Extracted records:
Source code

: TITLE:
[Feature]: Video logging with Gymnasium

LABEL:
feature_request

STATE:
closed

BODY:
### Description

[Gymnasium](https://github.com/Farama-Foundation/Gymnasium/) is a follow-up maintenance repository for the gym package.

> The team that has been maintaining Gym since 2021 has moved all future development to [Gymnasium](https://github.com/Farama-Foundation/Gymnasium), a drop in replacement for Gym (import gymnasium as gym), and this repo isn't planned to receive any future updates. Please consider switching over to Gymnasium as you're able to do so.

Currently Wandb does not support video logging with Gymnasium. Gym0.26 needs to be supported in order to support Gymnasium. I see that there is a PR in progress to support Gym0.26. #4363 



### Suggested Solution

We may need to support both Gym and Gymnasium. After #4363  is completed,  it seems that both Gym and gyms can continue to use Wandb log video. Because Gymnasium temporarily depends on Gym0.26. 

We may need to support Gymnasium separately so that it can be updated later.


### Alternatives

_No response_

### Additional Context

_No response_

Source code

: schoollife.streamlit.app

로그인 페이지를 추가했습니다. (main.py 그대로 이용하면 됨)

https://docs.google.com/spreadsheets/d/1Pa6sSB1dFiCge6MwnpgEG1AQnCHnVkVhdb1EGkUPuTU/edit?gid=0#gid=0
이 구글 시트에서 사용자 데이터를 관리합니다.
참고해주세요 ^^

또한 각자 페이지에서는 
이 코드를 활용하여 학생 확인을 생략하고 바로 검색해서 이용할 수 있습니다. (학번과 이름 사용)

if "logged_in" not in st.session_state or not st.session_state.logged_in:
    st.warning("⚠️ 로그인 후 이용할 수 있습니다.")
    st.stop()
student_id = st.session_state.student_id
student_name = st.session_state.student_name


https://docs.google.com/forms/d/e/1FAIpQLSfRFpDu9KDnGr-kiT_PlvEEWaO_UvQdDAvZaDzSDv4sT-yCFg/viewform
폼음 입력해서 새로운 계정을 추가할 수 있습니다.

What the exercise asks:
Reproduce each line of the material exactly as given.

The completed task:
Source code

: TITLE:
[Feature]: Video logging with Gymnasium

LABEL:
feature_request

STATE:
closed

BODY:
### Description

[Gymnasium](https://github.com/Farama-Foundation/Gymnasium/) is a follow-up maintenance repository for the gym package.

> The team that has been maintaining Gym since 2021 has moved all future development to [Gymnasium](https://github.com/Farama-Foundation/Gymnasium), a drop in replacement for Gym (import gymnasium as gym), and this repo isn't planned to receive any future updates. Please consider switching over to Gymnasium as you're able to do so.

Currently Wandb does not support video logging with Gymnasium. Gym0.26 needs to be supported in order to support Gymnasium. I see that there is a PR in progress to support Gym0.26. #4363 



### Suggested Solution

We may need to support both Gym and Gymnasium. After #4363  is completed,  it seems that both Gym and gyms can continue to use Wandb log video. Because Gymnasium temporarily depends on Gym0.26. 

We may need to support Gymnasium separately so that it can be updated later.


### Alternatives

_No response_

### Additional Context

_No response_

Source code

: schoollife.streamlit.app

로그인 페이지를 추가했습니다. (main.py 그대로 이용하면 됨)

https://docs.google.com/spreadsheets/d/1Pa6sSB1dFiCge6MwnpgEG1AQnCHnVkVhdb1EGkUPuTU/edit?gid=0#gid=0
이 구글 시트에서 사용자 데이터를 관리합니다.
참고해주세요 ^^

또한 각자 페이지에서는 
이 코드를 활용하여 학생 확인을 생략하고 바로 검색해서 이용할 수 있습니다. (학번과 이름 사용)

if "logged_in" not in st.session_state or not st.session_state.logged_in:
    st.warning("⚠️ 로그인 후 이용할 수 있습니다.")
    st.stop()
student_id = st.session_state.student_id
student_name = st.session_state.student_name


https://docs.google.com/forms/d/e/1FAIpQLSfRFpDu9KDnGr-kiT_PlvEEWaO_UvQdDAvZaDzSDv4sT-yCFg/viewform
폼음 입력해서 새로운 계정을 추가할 수 있습니다.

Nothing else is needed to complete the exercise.